### What is expected
Up to and including the line that contains "a username, will", reproduce every line exactly, beginning with the first line below.

Record extracts START

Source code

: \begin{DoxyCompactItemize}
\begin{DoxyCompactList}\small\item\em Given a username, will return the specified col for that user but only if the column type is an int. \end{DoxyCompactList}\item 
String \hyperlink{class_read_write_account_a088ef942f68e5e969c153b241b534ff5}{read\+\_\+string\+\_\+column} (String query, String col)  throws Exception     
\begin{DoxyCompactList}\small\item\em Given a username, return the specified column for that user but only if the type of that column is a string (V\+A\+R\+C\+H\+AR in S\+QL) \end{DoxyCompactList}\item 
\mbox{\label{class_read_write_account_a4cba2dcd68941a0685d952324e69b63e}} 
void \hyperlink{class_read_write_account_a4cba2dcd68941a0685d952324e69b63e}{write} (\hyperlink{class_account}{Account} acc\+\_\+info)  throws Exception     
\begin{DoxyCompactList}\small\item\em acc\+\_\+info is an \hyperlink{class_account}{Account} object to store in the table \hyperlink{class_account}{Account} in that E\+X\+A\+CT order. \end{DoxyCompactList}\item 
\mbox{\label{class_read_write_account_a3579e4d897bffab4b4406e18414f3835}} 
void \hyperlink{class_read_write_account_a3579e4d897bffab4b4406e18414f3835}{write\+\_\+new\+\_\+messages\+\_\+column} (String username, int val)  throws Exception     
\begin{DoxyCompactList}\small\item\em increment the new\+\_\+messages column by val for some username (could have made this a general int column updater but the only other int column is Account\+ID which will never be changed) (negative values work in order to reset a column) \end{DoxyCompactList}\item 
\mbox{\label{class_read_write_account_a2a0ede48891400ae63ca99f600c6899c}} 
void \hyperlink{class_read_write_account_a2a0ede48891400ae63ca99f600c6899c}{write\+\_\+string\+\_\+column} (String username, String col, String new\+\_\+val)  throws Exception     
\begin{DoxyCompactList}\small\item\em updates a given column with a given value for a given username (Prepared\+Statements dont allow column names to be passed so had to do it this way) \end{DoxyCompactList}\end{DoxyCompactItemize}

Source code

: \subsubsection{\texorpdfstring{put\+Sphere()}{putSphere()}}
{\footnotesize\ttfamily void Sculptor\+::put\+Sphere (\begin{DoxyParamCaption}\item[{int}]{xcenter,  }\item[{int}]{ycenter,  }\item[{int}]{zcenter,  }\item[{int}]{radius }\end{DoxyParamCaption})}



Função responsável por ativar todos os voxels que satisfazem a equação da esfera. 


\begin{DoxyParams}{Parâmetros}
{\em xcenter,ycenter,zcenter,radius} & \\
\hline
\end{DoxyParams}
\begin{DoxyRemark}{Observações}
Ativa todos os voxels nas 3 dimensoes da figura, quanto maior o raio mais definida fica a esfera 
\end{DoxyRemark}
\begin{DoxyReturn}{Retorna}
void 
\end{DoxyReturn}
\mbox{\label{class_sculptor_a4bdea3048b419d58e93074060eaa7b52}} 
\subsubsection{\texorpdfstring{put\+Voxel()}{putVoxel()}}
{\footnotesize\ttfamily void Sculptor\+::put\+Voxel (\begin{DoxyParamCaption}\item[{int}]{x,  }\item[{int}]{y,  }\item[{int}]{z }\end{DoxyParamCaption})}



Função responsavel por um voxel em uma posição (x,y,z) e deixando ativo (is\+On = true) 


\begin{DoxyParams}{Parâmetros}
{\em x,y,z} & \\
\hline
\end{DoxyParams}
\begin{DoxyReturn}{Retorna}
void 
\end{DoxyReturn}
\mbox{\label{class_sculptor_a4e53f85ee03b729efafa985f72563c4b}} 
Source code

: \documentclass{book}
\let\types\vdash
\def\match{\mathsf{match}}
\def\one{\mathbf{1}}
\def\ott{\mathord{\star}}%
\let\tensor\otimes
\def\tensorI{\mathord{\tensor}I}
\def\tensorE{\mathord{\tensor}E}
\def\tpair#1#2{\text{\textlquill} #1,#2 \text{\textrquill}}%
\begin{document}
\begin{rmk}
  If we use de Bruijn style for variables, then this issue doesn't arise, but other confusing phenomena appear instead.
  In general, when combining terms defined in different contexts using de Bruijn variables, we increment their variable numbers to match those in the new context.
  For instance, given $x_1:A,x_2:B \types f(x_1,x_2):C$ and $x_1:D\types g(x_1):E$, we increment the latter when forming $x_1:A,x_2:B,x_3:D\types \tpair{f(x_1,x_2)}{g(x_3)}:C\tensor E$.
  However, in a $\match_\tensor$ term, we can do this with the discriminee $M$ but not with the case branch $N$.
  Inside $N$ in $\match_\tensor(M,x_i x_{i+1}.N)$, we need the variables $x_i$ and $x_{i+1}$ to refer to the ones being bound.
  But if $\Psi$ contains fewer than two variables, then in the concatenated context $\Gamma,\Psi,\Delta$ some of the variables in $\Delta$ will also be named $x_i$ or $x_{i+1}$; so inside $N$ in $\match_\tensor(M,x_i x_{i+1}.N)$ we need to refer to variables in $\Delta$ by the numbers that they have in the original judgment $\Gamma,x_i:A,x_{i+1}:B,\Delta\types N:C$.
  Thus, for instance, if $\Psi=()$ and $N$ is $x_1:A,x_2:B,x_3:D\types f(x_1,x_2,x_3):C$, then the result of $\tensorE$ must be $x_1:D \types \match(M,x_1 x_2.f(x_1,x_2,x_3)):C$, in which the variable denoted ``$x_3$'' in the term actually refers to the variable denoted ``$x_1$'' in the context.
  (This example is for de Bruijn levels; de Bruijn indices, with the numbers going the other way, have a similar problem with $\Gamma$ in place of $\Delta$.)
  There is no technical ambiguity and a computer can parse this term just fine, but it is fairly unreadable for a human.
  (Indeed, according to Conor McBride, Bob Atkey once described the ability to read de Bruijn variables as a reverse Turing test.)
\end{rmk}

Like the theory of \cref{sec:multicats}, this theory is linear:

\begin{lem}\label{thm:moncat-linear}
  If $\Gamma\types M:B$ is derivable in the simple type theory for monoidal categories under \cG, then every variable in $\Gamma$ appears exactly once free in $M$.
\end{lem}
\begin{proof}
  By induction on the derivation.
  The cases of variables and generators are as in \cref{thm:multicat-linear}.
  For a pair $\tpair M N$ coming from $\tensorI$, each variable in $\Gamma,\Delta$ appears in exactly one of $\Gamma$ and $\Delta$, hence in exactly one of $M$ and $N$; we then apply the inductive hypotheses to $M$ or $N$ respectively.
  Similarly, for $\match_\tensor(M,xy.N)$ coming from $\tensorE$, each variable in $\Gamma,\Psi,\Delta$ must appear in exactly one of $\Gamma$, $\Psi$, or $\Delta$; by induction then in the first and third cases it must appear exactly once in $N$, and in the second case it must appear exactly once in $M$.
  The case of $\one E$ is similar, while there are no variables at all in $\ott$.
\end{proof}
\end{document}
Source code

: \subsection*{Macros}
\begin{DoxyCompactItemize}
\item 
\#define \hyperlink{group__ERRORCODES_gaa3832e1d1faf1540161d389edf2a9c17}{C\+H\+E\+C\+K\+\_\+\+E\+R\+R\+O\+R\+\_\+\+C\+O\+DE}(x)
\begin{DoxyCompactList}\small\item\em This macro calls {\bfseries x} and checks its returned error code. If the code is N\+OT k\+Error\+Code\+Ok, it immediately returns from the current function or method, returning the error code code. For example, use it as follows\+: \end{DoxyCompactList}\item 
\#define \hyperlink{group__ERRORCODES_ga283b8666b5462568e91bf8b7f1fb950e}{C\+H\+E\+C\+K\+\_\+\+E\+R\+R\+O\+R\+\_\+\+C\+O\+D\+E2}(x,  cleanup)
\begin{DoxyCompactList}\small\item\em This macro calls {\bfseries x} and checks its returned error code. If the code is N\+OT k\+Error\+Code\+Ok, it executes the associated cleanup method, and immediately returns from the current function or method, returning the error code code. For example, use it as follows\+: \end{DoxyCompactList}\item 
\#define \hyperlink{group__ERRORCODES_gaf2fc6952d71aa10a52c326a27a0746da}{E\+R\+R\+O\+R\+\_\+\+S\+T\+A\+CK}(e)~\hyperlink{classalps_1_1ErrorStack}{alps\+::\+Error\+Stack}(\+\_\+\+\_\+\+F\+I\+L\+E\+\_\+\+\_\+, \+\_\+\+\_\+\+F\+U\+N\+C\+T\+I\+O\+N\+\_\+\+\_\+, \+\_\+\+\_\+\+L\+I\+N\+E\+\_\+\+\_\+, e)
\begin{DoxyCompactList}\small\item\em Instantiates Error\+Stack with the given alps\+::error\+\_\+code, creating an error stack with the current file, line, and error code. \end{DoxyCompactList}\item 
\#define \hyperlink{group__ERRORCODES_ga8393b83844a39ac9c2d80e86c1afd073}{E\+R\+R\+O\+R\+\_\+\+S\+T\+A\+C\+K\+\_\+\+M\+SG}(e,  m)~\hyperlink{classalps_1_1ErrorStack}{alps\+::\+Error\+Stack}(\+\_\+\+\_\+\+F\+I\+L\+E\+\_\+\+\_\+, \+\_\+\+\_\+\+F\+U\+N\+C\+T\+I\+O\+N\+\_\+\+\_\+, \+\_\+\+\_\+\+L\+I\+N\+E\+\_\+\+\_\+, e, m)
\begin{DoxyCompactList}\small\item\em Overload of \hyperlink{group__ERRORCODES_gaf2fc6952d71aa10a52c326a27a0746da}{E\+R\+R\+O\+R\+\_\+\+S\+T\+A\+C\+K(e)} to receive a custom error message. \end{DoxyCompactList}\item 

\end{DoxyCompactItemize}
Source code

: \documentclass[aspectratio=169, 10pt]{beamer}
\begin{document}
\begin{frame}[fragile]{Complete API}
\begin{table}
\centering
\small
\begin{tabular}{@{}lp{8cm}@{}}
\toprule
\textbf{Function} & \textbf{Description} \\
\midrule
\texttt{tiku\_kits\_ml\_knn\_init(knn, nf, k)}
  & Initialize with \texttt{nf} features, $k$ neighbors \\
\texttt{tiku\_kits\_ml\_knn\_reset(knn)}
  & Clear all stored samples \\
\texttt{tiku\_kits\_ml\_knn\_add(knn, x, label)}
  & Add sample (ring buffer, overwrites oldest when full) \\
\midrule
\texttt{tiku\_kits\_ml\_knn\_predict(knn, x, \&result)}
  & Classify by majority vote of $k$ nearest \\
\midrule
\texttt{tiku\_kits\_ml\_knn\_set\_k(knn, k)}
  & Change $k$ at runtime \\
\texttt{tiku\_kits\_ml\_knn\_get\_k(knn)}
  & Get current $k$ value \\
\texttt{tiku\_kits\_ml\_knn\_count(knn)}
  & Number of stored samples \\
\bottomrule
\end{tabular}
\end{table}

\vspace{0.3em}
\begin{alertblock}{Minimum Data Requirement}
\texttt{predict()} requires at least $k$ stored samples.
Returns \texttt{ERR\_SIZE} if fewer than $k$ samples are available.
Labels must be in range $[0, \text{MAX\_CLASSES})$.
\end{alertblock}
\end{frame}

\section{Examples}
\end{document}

Record extracts END

### Solution to this exercise
Source code

: \begin{DoxyCompactItemize}
\begin{DoxyCompactList}\small\item\em Given a username, will return the specified col for that user but only if the column type is an int. \end{DoxyCompactList}\item 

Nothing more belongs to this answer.